The problem lies inside the Westminster bubble. If you want an example of how blinkered and useless these people are, do check out this debate I had recently with Andrew Bridgen MP:

Up until this year I was a great admirer of Andrew Bridgen. I’ve interviewed him quite often on video for Breitbart, in large part because he’s one of the few genuinely conservative MPs in the government, because he’s robust on Brexit, and because he’s fearless and uncompromised.

Or so I thought until his car crash appearance in this debate (in which he was robustly challenged both by me and my fellow panellists David Vance and Godfrey Bloom.)

Bridgen bought into every official shibboleth on coronavirus. He was so excruciatingly on-message that he might just as well have been Health Secretary Matt Hancock himself.

This is so disappointing. Of course one expects lies, ignorance and propaganda from the Cabinet ministers responsible for the government’s cruel and financially ruinous coronavirus policies. But backbenchers, traditionally, are there to hold their government to account, check its excesses, and represent the interests of the electorate rather than the narrow elite.

Sadly, it seems fellow backbencher Sir Charles Walker MP is the exception, not the rule.

Walker, you’ll recall, is the MP who quite magnificently rose to the occasion when he saw police overreacting outrageously to an anti-lockdown protest by hauling an elderly woman, spreadeagled, into their van.

“You don’t need to obey an illegal order,” Walker called to the police — who ignored him.

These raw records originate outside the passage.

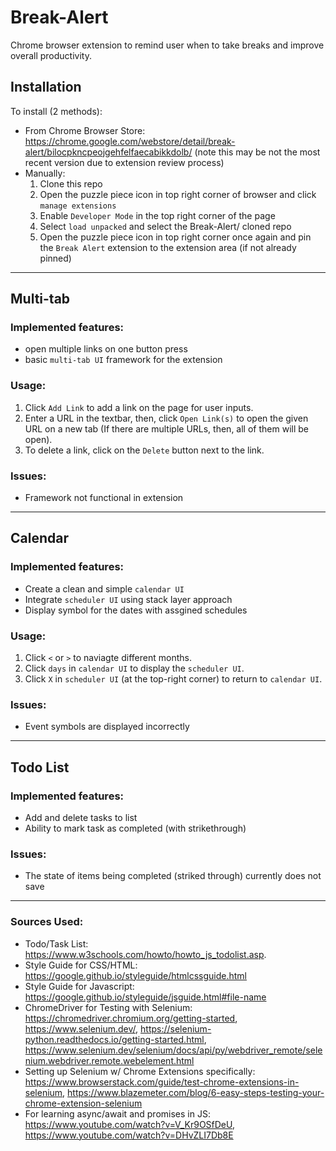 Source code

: # Break-Alert
Chrome browser extension to remind user when to take breaks and improve overall productivity.

##  Installation
To install (2 methods):
- From Chrome Browser Store: https://chrome.google.com/webstore/detail/break-alert/bilocpkncpeojgehfelfaecabikkdolb/ (note this may be not the most recent version due to extension review process)
- Manually: 
  1. Clone this repo
  2. Open the puzzle piece icon in top right corner of browser and click `manage extensions`
  3. Enable `Developer Mode` in the top right corner of the page
  4. Select `load unpacked` and select the Break-Alert/ cloned repo
  5. Open the puzzle piece icon in top right corner once again and pin the `Break Alert` extension to the extension area (if not already pinned)

---

##  Multi-tab
### Implemented features:
- open multiple links on one button press
- basic `multi-tab UI` framework for the extension

### Usage:
1. Click `Add Link` to add a link on the page for user inputs.
2. Enter a URL in the textbar, then, click `Open Link(s)` to open the given URL on a new tab (If there are multiple URLs, then, all of them will be open).
3. To delete a link, click on the `Delete` button next to the link.

### Issues:
  - Framework not functional in extension

---

##  Calendar
### Implemented features:
- Create a clean and simple `calendar UI`
- Integrate `scheduler UI` using stack layer approach
- Display symbol for the dates with assgined schedules

### Usage:
1. Click `<` or `>` to naviagte different months.
2. Click `days` in `calendar UI` to display the `scheduler UI`.
3. Click `X` in `scheduler UI` (at the top-right corner) to return to `calendar UI`.

### Issues:
  - Event symbols are displayed incorrectly

---

## Todo List
### Implemented features:
- Add and delete tasks to list
- Ability to mark task as completed (with strikethrough)

### Issues:
- The state of items being completed (striked through) currently does not save

---

### Sources Used:
* Todo/Task List: https://www.w3schools.com/howto/howto_js_todolist.asp.
* Style Guide for CSS/HTML: https://google.github.io/styleguide/htmlcssguide.html
* Style Guide for Javascript: https://google.github.io/styleguide/jsguide.html#file-name
* ChromeDriver for Testing with Selenium: https://chromedriver.chromium.org/getting-started, https://www.selenium.dev/, https://selenium-python.readthedocs.io/getting-started.html, https://www.selenium.dev/selenium/docs/api/py/webdriver_remote/selenium.webdriver.remote.webelement.html
* Setting up Selenium w/ Chrome Extensions specifically: https://www.browserstack.com/guide/test-chrome-extensions-in-selenium, https://www.blazemeter.com/blog/6-easy-steps-testing-your-chrome-extension-selenium
* For learning async/await and promises in JS: https://www.youtube.com/watch?v=V_Kr9OSfDeU, https://www.youtube.com/watch?v=DHvZLI7Db8E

What Walker realised in this epiphanic moment was something most of his parliamentary colleagues have yet to twig: that what is happening to the country right now is un-British, unconstitutional, undemocratic — the crazed flailings of an increasingly totalitarian regime so drunk with power that it has completely forgotten that its job is to act was the people’s servant, not its bullying master.

It’s truly extraordinary that with Britain just having experienced its biggest economic slump in 300 years — with an 11 per cent collapse in GDP — the government is still proposing to keep it under lockdowns which will undoubtedly kill still more jobs and businesses.

More extraordinary still is that so many MPs on the Conservative benches are supporting it, oblivious to the suffering of all those constituents whose livelihoods are being strangled and freedoms radically curtailed to no obviously useful purpose whatsoever.